## WHAT YOU NEED TO DO
Search the records for the string "macOS", and show each line where it appears.

[Stored data entries]

<<<<

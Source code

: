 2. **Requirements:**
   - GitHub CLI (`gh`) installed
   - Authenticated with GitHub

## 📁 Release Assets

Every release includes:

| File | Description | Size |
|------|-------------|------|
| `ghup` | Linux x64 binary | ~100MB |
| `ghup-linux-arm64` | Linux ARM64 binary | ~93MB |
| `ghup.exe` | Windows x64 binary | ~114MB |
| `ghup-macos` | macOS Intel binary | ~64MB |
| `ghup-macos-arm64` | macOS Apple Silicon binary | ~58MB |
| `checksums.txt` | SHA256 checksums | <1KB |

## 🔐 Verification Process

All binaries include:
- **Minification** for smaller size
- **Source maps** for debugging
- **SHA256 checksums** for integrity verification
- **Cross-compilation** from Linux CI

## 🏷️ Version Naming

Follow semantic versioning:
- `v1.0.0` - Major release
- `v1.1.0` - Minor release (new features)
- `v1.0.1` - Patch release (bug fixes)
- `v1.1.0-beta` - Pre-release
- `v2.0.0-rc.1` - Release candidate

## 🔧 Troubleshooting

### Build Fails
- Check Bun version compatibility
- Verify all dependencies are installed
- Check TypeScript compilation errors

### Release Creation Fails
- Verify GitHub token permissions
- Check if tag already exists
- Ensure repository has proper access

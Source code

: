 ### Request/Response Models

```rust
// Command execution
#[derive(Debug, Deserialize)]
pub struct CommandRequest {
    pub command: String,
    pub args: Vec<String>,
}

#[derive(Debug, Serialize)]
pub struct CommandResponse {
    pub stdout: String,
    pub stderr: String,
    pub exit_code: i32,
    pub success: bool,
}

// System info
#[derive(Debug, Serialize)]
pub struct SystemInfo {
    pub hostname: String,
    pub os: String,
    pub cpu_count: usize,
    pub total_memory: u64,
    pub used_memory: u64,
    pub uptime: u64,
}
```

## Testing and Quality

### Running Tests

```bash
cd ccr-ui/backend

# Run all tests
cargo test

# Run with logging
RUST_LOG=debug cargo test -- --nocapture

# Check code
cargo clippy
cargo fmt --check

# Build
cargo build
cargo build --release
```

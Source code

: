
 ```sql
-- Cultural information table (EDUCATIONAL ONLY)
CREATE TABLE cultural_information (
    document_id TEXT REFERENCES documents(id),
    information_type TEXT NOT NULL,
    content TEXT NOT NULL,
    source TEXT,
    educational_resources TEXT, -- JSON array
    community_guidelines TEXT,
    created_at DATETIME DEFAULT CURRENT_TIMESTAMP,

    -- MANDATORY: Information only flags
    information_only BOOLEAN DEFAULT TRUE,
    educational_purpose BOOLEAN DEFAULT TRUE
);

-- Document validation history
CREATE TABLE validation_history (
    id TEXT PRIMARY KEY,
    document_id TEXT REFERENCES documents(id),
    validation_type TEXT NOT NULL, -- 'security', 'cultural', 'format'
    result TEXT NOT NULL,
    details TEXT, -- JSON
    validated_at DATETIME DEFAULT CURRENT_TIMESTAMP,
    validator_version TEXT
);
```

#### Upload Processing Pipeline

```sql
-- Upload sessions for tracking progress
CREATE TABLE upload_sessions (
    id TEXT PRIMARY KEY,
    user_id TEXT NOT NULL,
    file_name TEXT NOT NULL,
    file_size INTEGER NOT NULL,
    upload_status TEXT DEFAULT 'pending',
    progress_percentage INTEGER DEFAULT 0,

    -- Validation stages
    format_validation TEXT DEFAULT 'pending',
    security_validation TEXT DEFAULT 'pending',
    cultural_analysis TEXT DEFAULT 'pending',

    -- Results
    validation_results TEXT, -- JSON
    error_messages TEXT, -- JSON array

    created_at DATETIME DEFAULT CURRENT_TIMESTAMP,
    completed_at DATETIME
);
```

>>>>

## EXERCISE RESPONSE
| `ghup-macos` | macOS Intel binary | ~64MB |
| `ghup-macos-arm64` | macOS Apple Silicon binary | ~58MB |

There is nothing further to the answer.